Top of SOURCE RECORDS
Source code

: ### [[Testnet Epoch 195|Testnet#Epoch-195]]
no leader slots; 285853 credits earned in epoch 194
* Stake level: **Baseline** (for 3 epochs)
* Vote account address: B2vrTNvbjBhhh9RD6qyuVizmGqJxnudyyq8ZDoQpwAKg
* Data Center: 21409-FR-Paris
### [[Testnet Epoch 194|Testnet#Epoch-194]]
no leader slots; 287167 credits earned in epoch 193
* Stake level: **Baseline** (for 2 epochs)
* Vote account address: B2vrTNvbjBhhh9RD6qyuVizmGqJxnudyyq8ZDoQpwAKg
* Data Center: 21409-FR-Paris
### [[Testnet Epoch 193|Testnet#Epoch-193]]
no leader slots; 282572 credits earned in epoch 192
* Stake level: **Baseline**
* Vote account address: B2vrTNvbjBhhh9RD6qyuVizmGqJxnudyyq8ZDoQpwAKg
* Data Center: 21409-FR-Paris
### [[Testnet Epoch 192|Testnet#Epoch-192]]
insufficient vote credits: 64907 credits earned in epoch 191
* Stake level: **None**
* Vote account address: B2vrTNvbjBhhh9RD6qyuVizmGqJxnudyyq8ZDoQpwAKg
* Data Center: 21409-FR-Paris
Bottom of SOURCE RECORDS
** WHAT YOU NEED TO DO **
What's needed is a word-for-word copy of the lines from the one holding "### [[Testnet Epoch 193|Testnet#Epoch-193]]" through the final line of the data.

** EXERCISE RESULT **
### [[Testnet Epoch 193|Testnet#Epoch-193]]
no leader slots; 282572 credits earned in epoch 192
* Stake level: **Baseline**
* Vote account address: B2vrTNvbjBhhh9RD6qyuVizmGqJxnudyyq8ZDoQpwAKg
* Data Center: 21409-FR-Paris
### [[Testnet Epoch 192|Testnet#Epoch-192]]
insufficient vote credits: 64907 credits earned in epoch 191
* Stake level: **None**
* Vote account address: B2vrTNvbjBhhh9RD6qyuVizmGqJxnudyyq8ZDoQpwAKg
* Data Center: 21409-FR-Paris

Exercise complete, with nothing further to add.